The Rwandan Genocide is perhaps the most
infamous post-war genocide costing the lives of up to a million people in a
month long massacre. Before colonial rule the idea of ‘Tutsis’ and ‘Hutus’ had
become class distinctions, but the arrival of German, and later Belgian
colonisers had made this distinction firmly racially based. In 1916 Belgian
colonial authorities handed out identity cards making someone either a Hutu or
Tutsi with the Tutsis in a dominant role. Years later this would lead to moderate
Hutus, the Tutsi and Twa populations were murdered en masse in 1994 although it was not the first ethnic violence to
strike the ‘land of a thousand hills.’ During the Rwandan Revolution – the
revolution to overthrow the Tutsi monarchy and Belgian rule – 130,000 Tutsis
fled abroad where exiles formed insurgent groups called inyenzi (cockroaches) to raid Rwanda which led the new president, Grégoire
Kayibanda, to seek reprisal on the Tutsi community with the World Council of
Churches estimating that 10,000 were killed by the end of 1962. The fear of
Tutsis increased when a Tutsi extremist seized power via a military coup in
neighbouring Burundi in 1965, causing the massacre of 200,000 and another
200,000 to flee to Rwanda. For thirty years Tutsis and Twa faced discriminated
which reached fever pitch in the 1990s.
The Rwanda Patriotic Front (RPF) had been
formed in exile by largely Tutsis and invaded Rwanda in 1990, ostensibly to
allow exiled Tutsis, (and political exiles), to return home and to potentially
end the one-party rule of President Habyarimana initiating the Rwandan Civil
War.
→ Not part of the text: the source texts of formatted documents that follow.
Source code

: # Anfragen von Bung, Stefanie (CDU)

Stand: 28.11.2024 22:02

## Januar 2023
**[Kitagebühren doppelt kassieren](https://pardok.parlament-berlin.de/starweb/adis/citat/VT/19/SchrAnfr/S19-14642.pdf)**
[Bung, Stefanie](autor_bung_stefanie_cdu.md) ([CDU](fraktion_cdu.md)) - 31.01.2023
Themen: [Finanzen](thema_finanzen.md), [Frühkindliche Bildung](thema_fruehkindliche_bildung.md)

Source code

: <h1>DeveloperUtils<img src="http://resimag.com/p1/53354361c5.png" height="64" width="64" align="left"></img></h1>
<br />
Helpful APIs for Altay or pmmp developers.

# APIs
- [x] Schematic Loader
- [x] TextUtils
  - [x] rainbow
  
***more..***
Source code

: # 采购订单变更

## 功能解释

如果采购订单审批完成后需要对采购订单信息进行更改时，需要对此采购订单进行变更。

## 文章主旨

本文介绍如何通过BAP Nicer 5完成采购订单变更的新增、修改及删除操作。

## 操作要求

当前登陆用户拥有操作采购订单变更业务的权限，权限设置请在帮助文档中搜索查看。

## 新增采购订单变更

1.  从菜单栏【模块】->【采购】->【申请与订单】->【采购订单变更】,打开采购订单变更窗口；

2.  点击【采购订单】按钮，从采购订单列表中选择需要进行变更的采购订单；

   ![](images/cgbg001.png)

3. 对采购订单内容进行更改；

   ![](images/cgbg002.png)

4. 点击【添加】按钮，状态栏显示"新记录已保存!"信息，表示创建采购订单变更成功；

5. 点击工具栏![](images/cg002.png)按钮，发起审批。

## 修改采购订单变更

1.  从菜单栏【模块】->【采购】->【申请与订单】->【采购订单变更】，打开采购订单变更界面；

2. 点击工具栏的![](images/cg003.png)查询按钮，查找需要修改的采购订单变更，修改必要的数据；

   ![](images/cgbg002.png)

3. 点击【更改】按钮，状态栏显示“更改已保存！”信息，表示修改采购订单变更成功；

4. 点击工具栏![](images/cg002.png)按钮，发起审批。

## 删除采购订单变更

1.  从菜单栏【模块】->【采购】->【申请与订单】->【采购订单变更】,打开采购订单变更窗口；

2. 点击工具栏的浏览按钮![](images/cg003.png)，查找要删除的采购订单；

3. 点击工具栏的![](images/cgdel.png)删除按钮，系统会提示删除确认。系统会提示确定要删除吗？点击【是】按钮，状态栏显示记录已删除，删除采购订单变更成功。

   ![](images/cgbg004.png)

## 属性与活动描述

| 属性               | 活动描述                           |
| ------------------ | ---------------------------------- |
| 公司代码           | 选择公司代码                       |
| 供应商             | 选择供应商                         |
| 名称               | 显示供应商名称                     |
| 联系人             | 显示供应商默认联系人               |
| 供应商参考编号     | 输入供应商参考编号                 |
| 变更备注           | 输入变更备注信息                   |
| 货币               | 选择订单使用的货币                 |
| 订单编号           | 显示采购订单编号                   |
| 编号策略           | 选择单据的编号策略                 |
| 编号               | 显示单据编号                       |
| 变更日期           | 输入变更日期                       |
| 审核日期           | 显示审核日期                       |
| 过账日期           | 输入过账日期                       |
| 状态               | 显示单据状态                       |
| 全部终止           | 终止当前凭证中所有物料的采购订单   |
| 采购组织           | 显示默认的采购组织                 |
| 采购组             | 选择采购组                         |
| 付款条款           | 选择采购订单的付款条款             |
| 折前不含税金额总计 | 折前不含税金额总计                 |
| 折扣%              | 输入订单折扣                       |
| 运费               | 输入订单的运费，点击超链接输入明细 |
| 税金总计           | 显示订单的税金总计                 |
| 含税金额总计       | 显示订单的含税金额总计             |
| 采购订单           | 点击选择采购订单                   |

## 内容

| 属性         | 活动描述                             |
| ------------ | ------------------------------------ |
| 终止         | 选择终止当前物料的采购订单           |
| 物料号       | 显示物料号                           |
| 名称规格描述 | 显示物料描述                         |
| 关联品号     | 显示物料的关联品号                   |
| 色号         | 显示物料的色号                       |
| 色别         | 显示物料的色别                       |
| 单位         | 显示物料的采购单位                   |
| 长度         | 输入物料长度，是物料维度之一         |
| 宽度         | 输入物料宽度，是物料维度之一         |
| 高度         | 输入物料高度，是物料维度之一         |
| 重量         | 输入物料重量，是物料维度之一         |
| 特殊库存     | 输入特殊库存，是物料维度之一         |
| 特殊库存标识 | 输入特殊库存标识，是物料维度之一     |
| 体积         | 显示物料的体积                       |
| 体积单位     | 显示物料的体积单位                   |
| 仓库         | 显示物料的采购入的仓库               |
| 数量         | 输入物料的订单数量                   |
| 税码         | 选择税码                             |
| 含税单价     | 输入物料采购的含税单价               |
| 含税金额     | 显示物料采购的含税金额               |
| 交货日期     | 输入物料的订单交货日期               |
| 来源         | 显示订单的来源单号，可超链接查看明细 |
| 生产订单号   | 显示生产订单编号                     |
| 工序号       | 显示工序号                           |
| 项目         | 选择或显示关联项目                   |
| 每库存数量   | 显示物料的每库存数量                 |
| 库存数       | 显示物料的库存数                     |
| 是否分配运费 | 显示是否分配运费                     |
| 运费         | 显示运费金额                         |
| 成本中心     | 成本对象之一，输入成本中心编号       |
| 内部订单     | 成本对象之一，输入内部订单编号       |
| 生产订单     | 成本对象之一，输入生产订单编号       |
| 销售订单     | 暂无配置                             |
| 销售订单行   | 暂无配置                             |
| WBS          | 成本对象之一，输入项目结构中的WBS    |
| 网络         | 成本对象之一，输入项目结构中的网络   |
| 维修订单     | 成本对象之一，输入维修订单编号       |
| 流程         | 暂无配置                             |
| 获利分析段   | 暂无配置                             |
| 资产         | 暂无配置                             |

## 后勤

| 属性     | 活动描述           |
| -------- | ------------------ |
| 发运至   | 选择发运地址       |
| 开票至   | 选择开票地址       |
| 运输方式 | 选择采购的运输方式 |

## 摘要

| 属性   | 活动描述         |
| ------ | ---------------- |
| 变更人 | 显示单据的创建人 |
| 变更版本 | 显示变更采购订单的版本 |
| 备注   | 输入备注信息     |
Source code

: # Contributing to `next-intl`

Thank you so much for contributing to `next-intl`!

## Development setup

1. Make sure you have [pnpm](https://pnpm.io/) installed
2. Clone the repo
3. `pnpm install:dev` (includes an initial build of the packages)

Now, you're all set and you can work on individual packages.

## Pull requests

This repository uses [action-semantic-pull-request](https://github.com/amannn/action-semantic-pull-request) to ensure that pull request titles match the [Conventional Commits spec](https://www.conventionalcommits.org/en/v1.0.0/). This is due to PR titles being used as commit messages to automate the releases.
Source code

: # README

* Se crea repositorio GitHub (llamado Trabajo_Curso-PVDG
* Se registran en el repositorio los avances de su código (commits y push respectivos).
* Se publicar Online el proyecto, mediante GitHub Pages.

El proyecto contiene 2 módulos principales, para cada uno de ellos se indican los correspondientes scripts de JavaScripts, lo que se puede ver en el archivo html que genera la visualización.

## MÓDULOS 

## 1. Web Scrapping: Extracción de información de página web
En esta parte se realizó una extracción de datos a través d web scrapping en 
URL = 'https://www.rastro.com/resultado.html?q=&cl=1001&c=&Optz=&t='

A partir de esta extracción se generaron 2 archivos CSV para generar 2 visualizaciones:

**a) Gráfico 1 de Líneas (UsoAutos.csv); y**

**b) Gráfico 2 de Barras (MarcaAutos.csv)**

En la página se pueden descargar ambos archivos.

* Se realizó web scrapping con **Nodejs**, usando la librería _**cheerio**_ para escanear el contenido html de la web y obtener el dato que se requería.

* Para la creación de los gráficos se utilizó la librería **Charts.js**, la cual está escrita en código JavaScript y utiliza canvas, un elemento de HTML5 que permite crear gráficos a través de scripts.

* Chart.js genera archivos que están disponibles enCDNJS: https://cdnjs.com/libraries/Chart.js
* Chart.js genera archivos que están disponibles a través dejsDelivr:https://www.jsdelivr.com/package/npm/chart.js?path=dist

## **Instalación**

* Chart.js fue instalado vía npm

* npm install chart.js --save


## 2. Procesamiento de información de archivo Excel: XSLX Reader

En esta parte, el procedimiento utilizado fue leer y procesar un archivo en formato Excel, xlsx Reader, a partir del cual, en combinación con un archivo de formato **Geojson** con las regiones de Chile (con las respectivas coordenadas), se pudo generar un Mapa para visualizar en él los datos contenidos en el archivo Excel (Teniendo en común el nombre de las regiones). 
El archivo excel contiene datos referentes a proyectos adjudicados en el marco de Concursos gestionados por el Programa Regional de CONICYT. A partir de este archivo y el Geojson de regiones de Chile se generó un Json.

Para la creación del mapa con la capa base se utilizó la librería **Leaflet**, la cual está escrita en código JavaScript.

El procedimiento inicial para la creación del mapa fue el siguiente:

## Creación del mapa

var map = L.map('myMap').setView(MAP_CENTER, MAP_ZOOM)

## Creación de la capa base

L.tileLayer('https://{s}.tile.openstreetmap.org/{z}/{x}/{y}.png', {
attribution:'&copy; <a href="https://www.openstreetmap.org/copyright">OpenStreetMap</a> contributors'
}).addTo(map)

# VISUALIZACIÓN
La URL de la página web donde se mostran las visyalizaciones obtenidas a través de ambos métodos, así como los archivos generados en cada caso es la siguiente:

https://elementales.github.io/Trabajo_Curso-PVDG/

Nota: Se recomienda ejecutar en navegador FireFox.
Under French pressure Habyarimana had been softening his hard-line stance
towards multi-party democracy allowing newly forming Hutu opposition groups,
like the Social Democratic Party (PSD), to court the RPF. Fighting led to the
signing of the Arusha Accords in 1993 which aimed to create a coalition
government with Habyarimana’s Mouvement
Révolutionnaire National pour le Dévelopment (MRND), the RPF and other
opposition parties. Hutus were also allowed to remain in power, being the
largest ethnic group, where 60 per cent of upper ranks in the army would be given
to Hutus. However, here the limits of community in Rwanda were shown. ‘Hutu
Power’ had become a dominant force in Rwandan society and viewed the Arusha
Accords as a betrayal. They viewed it as giving too much to Tutsis who they
viewed as traitors and not even being human. The Coalition pour le Défence de la Republique (CDR) and the militia Impuzamugambi were formed with the aim
to ‘rid’ Rwanda of Tutsis, Twa and Hutu ibyitso.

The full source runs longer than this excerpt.